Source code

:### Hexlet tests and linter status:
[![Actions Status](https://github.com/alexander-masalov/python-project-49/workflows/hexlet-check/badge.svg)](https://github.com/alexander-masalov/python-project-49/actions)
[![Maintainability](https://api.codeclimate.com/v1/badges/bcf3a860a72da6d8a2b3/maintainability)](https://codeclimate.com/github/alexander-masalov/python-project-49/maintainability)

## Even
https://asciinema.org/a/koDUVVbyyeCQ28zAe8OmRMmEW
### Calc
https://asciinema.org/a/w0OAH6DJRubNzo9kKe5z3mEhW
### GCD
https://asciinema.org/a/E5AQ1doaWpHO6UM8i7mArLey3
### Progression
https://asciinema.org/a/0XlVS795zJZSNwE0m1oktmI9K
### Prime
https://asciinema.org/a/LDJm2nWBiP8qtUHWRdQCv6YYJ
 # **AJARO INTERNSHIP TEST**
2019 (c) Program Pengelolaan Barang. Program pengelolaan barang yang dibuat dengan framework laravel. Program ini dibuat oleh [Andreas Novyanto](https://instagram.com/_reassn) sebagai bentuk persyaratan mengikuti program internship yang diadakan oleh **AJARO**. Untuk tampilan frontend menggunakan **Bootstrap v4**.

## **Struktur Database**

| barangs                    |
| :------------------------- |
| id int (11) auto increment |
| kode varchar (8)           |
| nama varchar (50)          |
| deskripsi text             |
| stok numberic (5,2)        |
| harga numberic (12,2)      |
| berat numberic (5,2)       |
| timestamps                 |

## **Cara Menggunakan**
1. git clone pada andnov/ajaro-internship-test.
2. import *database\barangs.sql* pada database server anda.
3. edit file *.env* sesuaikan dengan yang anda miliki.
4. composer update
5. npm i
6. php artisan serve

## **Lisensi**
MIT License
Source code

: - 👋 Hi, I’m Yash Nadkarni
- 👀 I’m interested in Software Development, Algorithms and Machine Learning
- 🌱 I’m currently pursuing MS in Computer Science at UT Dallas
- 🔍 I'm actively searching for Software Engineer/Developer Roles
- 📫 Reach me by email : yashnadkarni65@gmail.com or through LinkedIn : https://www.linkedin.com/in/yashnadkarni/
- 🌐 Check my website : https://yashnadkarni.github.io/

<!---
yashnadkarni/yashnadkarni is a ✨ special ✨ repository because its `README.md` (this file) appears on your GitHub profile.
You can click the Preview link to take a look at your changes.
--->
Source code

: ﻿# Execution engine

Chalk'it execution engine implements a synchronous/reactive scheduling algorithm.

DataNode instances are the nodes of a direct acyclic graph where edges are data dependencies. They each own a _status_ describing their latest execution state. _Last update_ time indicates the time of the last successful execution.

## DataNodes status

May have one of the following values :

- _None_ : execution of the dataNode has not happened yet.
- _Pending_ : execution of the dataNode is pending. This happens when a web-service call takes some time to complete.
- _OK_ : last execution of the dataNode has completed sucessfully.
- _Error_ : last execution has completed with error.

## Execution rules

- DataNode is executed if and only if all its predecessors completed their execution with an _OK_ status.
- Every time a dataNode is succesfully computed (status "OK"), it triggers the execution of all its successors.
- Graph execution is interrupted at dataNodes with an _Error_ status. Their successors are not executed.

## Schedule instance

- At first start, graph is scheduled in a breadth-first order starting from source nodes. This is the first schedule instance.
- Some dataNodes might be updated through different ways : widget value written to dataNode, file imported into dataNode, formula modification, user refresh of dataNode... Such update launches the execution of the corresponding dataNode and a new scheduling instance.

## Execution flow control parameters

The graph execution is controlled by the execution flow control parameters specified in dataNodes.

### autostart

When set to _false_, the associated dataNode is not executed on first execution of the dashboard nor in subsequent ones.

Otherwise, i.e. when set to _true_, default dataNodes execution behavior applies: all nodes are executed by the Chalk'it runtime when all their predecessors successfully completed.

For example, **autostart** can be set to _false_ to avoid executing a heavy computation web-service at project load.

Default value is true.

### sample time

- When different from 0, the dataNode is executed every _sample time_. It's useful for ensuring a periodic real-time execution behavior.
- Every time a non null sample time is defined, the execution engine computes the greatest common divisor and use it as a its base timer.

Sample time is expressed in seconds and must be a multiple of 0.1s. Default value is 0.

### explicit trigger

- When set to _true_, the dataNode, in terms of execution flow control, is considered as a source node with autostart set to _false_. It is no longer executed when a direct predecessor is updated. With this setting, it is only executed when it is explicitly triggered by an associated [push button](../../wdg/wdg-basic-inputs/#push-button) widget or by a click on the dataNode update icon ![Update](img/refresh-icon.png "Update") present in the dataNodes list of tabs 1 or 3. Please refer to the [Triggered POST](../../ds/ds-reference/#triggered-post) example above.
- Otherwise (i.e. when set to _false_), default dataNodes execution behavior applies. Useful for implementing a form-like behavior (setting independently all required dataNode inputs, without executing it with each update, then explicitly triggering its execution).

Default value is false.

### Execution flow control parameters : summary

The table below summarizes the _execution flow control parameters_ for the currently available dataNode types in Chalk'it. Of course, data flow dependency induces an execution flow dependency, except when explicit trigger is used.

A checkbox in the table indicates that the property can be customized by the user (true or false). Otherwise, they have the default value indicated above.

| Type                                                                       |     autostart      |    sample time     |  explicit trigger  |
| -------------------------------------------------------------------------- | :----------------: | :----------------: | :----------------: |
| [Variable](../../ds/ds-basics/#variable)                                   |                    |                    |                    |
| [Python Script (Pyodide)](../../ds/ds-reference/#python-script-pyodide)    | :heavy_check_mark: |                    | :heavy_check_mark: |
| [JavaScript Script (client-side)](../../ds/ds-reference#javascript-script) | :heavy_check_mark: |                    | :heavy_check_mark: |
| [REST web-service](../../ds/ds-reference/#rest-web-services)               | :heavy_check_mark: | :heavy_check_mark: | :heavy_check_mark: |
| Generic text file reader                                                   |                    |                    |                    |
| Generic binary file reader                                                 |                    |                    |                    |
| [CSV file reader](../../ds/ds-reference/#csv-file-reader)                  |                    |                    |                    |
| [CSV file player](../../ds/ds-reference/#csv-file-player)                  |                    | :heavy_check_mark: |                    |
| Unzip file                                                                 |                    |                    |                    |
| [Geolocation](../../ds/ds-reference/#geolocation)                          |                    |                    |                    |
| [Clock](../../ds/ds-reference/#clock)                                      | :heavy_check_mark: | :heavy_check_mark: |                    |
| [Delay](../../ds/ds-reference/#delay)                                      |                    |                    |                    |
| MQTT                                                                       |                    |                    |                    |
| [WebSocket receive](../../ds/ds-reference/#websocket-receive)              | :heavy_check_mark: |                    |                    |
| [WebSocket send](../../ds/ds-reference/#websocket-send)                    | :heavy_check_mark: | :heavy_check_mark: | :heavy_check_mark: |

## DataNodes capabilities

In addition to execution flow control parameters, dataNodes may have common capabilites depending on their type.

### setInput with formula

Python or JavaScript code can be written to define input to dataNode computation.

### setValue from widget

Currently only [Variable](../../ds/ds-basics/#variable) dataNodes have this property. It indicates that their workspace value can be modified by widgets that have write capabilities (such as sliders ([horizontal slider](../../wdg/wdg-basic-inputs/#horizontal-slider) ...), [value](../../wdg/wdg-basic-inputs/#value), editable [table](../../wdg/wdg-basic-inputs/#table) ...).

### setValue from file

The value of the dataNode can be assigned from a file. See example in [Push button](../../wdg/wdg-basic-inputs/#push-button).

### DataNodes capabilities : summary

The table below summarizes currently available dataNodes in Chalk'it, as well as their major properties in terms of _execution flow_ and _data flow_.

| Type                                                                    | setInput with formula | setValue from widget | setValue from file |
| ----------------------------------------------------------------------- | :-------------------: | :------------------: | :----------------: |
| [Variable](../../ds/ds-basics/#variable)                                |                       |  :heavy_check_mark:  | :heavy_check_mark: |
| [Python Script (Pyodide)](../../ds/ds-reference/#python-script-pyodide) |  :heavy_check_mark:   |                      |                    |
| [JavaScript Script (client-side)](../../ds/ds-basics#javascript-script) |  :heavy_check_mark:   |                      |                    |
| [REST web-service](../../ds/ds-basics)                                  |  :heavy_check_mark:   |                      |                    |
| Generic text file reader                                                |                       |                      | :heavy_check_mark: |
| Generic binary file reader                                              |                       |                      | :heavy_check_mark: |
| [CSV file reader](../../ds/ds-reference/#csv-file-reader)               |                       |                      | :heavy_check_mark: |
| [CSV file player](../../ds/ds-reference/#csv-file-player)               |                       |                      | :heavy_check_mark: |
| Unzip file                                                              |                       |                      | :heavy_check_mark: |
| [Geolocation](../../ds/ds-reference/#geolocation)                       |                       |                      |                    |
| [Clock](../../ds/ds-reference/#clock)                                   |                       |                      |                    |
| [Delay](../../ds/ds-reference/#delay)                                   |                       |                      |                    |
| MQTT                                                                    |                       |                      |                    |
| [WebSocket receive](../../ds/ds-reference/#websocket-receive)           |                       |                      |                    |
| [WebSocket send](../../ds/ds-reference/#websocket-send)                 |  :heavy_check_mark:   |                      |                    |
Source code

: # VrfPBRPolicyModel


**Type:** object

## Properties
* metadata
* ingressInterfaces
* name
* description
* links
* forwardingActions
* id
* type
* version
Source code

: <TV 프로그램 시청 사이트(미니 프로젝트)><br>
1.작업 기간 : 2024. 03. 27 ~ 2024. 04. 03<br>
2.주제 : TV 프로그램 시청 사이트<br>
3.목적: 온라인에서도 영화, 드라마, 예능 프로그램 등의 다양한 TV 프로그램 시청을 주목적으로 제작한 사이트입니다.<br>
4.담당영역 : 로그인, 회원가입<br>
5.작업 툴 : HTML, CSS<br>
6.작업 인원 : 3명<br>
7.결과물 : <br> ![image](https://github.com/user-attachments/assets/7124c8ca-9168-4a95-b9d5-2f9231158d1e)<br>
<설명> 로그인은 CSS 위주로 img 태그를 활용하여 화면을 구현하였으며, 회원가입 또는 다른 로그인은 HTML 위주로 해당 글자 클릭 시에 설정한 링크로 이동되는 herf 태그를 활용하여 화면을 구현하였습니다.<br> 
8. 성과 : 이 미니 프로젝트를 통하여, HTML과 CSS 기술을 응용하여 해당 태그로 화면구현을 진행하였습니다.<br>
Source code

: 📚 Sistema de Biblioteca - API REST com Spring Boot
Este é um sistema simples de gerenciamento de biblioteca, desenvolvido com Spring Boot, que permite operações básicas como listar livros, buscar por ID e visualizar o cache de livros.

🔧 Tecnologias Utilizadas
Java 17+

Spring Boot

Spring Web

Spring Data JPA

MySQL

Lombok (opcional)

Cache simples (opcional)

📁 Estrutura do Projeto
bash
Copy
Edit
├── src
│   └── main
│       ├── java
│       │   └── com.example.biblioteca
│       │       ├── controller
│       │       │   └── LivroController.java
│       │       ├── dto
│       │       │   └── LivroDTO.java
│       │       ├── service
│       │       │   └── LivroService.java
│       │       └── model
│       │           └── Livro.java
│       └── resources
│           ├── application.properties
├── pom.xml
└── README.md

□ □ □ □ □

Of all the entries above, how many lines contain "only"? Give the number alone.

3